Member-only story
Your Pricing Should Be Free or Ultra Expensive (And What To Do If It’s Stuck In The Middle)

In a world where companies try to nickel and dime each other to death, “price” almost always becomes a race to the sides.
You are either expensive, luxury, premium, or you are bulk, cheap, value pack.
Anything that sits in the middle of its given category ends up feeling like something for no one.
But when you price for your Superconsumers, instead of all consumers, you change the way people value what they value — and the way your product is valued.
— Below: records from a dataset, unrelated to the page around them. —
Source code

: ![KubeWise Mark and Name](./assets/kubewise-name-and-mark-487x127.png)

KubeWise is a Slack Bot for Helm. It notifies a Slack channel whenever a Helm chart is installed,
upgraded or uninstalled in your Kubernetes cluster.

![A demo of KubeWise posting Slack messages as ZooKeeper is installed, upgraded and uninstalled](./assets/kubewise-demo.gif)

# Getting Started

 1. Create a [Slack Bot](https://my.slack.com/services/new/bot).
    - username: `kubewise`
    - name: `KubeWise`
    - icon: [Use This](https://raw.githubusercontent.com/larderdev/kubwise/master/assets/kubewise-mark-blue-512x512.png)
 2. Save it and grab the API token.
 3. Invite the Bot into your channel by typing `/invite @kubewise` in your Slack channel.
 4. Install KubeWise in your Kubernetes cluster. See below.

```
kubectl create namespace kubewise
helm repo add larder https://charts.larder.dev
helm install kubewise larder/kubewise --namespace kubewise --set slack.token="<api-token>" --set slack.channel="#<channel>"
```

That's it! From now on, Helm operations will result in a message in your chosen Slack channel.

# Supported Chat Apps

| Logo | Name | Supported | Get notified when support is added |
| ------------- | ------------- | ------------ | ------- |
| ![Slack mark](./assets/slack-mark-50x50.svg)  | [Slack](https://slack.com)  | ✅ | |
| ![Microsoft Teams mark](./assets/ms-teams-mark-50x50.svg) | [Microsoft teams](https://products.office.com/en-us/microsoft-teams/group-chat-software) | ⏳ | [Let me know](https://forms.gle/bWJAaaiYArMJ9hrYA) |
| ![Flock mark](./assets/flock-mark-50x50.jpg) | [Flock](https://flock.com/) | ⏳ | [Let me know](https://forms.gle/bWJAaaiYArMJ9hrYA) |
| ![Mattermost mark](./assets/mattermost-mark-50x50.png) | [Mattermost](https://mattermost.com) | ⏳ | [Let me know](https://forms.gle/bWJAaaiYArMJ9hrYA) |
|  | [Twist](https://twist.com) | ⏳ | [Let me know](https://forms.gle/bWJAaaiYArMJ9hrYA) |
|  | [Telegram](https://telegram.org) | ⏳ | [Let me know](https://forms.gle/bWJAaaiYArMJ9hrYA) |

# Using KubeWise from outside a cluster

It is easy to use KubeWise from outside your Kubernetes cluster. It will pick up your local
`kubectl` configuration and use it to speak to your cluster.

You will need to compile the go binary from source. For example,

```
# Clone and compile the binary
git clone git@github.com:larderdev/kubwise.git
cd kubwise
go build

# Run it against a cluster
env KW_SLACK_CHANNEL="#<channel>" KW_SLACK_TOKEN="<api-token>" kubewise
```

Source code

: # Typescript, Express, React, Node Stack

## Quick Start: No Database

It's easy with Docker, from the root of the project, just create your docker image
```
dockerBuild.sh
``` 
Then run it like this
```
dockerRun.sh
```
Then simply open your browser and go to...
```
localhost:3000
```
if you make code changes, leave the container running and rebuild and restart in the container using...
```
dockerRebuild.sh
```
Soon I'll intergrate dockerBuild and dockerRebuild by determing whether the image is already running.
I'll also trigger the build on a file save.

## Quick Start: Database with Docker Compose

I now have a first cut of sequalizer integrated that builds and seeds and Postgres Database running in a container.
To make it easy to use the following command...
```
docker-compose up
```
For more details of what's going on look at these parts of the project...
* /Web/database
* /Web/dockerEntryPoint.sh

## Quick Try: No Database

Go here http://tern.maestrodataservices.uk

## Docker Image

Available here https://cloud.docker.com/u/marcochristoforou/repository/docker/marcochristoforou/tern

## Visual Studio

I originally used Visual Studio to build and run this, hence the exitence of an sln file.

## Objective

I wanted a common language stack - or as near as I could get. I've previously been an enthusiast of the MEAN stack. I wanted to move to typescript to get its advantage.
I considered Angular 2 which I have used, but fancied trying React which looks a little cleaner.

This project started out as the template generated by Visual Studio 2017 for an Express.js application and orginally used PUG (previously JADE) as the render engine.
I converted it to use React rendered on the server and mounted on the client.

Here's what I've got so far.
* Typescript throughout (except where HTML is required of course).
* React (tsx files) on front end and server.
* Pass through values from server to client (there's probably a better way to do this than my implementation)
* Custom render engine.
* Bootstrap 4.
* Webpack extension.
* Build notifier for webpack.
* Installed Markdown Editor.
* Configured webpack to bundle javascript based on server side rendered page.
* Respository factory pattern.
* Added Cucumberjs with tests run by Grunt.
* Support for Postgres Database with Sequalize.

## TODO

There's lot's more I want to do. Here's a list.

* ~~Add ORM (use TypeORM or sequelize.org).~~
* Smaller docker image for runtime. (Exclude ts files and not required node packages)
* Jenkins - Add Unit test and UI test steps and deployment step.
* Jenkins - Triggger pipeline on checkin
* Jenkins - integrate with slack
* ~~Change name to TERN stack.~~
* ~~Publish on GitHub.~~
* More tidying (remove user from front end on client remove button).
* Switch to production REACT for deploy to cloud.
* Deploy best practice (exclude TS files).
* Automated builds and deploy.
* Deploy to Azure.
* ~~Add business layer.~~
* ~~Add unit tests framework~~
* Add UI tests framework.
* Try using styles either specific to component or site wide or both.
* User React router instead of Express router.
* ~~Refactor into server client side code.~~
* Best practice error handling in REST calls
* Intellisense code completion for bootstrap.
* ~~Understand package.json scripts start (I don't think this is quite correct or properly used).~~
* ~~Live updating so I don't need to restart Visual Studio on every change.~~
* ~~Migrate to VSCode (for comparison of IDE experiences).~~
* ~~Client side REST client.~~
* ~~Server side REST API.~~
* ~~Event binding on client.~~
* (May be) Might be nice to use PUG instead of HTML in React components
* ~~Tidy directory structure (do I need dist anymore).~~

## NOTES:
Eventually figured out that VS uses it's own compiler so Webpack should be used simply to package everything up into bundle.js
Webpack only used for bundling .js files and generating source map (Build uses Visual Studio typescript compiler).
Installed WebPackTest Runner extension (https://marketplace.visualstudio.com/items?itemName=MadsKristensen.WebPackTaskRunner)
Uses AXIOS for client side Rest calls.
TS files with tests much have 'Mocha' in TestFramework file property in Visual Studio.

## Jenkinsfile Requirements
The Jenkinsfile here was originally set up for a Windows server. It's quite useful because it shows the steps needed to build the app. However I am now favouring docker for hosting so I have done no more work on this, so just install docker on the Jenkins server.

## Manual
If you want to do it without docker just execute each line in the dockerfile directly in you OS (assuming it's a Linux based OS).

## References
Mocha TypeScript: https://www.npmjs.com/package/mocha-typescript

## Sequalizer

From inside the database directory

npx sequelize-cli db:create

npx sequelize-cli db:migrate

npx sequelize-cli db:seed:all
Most Companies Think About Price In One Of Two Ways
The first way is cost plus.
“What does it cost to make what we offer, what profit do we want to make, and what price can we get away with?” This is a very self-centered way of pricing. It’s an important consideration to include, but it shouldn’t be the driver of your pricing strategy.
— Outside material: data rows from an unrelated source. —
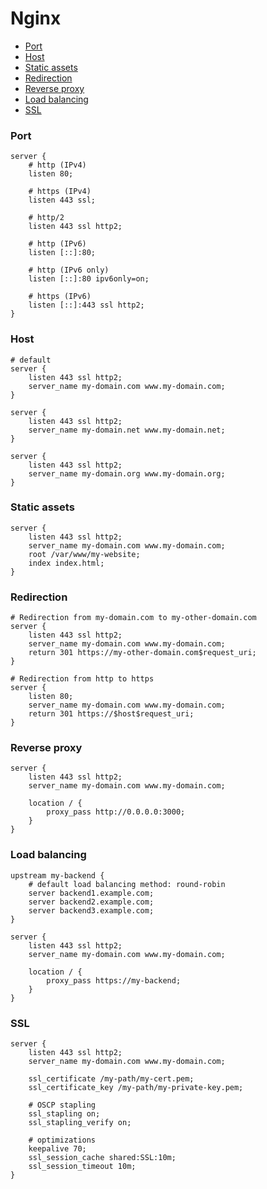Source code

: <!-- markdownlint-disable MD001 -->

# Nginx

- [Port](#port)
- [Host](#host)
- [Static assets](#static-assets)
- [Redirection](#redirection)
- [Reverse proxy](#reverse-proxy)
- [Load balancing](#load-balancing)
- [SSL](#ssl)

### Port

```nginx
server {
    # http (IPv4)
    listen 80;

    # https (IPv4)
    listen 443 ssl;

    # http/2
    listen 443 ssl http2;

    # http (IPv6)
    listen [::]:80;

    # http (IPv6 only)
    listen [::]:80 ipv6only=on;

    # https (IPv6)
    listen [::]:443 ssl http2;
}
```

### Host

```nginx
# default
server {
    listen 443 ssl http2;
    server_name my-domain.com www.my-domain.com;
}

server {
    listen 443 ssl http2;
    server_name my-domain.net www.my-domain.net;
}

server {
    listen 443 ssl http2;
    server_name my-domain.org www.my-domain.org;
}
```

### Static assets

```nginx
server {
    listen 443 ssl http2;
    server_name my-domain.com www.my-domain.com;
    root /var/www/my-website;
    index index.html;
}
```

### Redirection

```nginx
# Redirection from my-domain.com to my-other-domain.com
server {
    listen 443 ssl http2;
    server_name my-domain.com www.my-domain.com;
    return 301 https://my-other-domain.com$request_uri;
}

# Redirection from http to https
server {
    listen 80;
    server_name my-domain.com www.my-domain.com;
    return 301 https://$host$request_uri;
}
```

### Reverse proxy

```nginx
server {
    listen 443 ssl http2;
    server_name my-domain.com www.my-domain.com;
    
    location / {
        proxy_pass http://0.0.0.0:3000;
    }
}
```

### Load balancing

```nginx
upstream my-backend {
    # default load balancing method: round-robin
    server backend1.example.com;
    server backend2.example.com;
    server backend3.example.com;
}

server {
    listen 443 ssl http2;
    server_name my-domain.com www.my-domain.com;
    
    location / {
        proxy_pass https://my-backend;
    }
}
```

### SSL

```nginx
server {
    listen 443 ssl http2;
    server_name my-domain.com www.my-domain.com;

    ssl_certificate /my-path/my-cert.pem;
    ssl_certificate_key /my-path/my-private-key.pem;

    # OSCP stapling
    ssl_stapling on;
    ssl_stapling_verify on;

    # optimizations
    keepalive 70;
    ssl_session_cache shared:SSL:10m;
    ssl_session_timeout 10m;
}
```
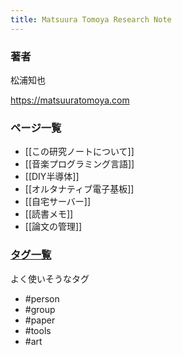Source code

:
 ```yaml
---
title: Matsuura Tomoya Research Note 
---
```


### 著者

松浦知也

https://matsuuratomoya.com

### ページ一覧

- [[この研究ノートについて]]
- [[音楽プログラミング言語]]
- [[DIY半導体]]
- [[オルタナティブ電子基板]]
- [[自宅サーバー]]
- [[読書メモ]]
- [[論文の管理]]

### [タグ一覧](/tags)

よく使いそうなタグ

- #person
- #group
- #paper
- #tools
- #art 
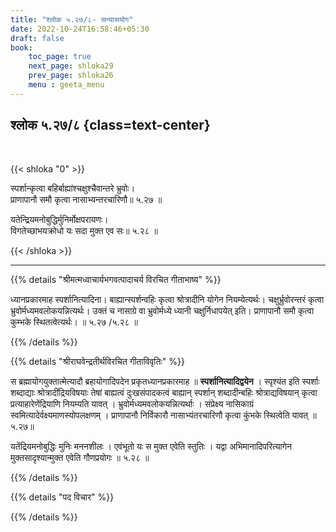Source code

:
 ```yaml
---
title: "श्लोक ५.२७/८- सन्यासयोग"
date: 2022-10-24T16:58:46+05:30
draft: false
book:
    toc_page: true
    next_page: shloka29
    prev_page: shloka26
    menu : geeta_menu
---
```




## श्लोक ५.२७/८ {class=text-center}

<br/>

{{< shloka  "0"  >}}

स्पर्शान्कृत्वा बहिर्बाह्यांश्चक्षुश्चैवान्तरे भ्रुवोः।  
प्राणापानौ समौ कृत्वा नासाभ्यन्तरचारिणौ॥ ५.२७ ॥

यतेन्द्रियमनोबुद्धिर्मुनिर्मोक्षपरायणः।  
विगतेच्छाभयक्रोधो यः सदा मुक्त एव सः॥ ५.२८ ॥

{{< /shloka >}}

---


{{% details "श्रीमत्मध्वाचार्यभगवत्पादाचर्य विरचित  गीताभाष्य" %}}

ध्यानप्रकारमाह स्पर्शानित्यादिना। बाह्यान्स्पर्शन्वहिः कृत्वा 
श्रोत्रादीनि योगेन नियम्येत्यर्थः। चक्षुर्भ्रुवोरन्तरं कृत्वा 
भ्रुवोर्मध्यमवलोकयन्नित्यर्थः। उक्तं च नासाग्रे वा भ्रुवोर्मध्ये 
ध्यानी चक्षुर्निधापयेत् इति। प्राणापानौ समौ कृत्वा कुम्भके 
स्थितत्वेत्यर्थः। ॥ ५.२७ /५.२८  ॥

{{% /details %}}



{{% details "श्रीराघवेन्द्रतीर्थविरचित गीताविवृतिः" %}}

स ब्रह्मायोगयुक्तात्मेत्यादौ ब्रहायोगादिपदेन प्रकृतध्यानप्रकारमाह
॥ **स्पर्शानित्यादिद्वयेन** । 
स्पृश्यंत इति स्पर्शाः शब्दाद्याः श्रोत्रादींद्रियविषयाः
तेषां बाह्यत्वं दुःखसंपादकत्वं बाह्यान् स्पर्शान् शब्दादीन्बहिः 
श्रोत्राद्यविषयान् कृत्वा प्रत्याहारेणेंद्रियाणि नियम्यति यावत् ।
भ्रुवोर्मध्यमवलोकयन्नित्यर्थाः । संप्रेक्ष्य नासिकाग्रं 
स्वमित्यादेर्वक्ष्यमाणस्योपलक्षणम् । प्राणापानौ निर्विकारौ 
नासाभ्यंतरचारिणौ कृत्वा कुंभके स्थित्वेति यावत्  ॥ ५.२७॥  

यतेंद्रियमनोबुद्धिः मुनिः मननशीलः । एवंभूतो यः स मुक्त एवेति
स्तुतिः । यद्वा अभिमानादिपरित्यागेन मुक्तसादृश्यान्मुक्त 
एवेति  गौणप्रयोगः ॥ ५.२८ ॥


{{% /details %}}



{{% details "पद विचार" %}}


{{% /details %}}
The second way most companies price is benchmarking versus competitors.
This is a completely reasonable and worthwhile question to ask, but the answer tends to lead down the insane road of comparisons. If most other “competitors” price themselves at $X, companies assume their best path forward is to price their product or service similarly to $X.
The logic here is two-fold:
- Competitors have already done the hard work of figuring out what customers are willing to pay, and you would be smart to follow in their footsteps.
- If it costs you $50 to make a product, then charging $75 or $100 “seems reasonable.”
But, as I share in the mini-book The 8 Category Levers, these are the biggest mistakes you can make when pricing your product or service.
Instead, you need to ask two radically different questions:
- How much value does my category create, especially for my Superconsumers?
- How much value is created or destroyed by the way I price, specifically “who I charge,” “when I charge,” “where I charge,” and “why I charge?”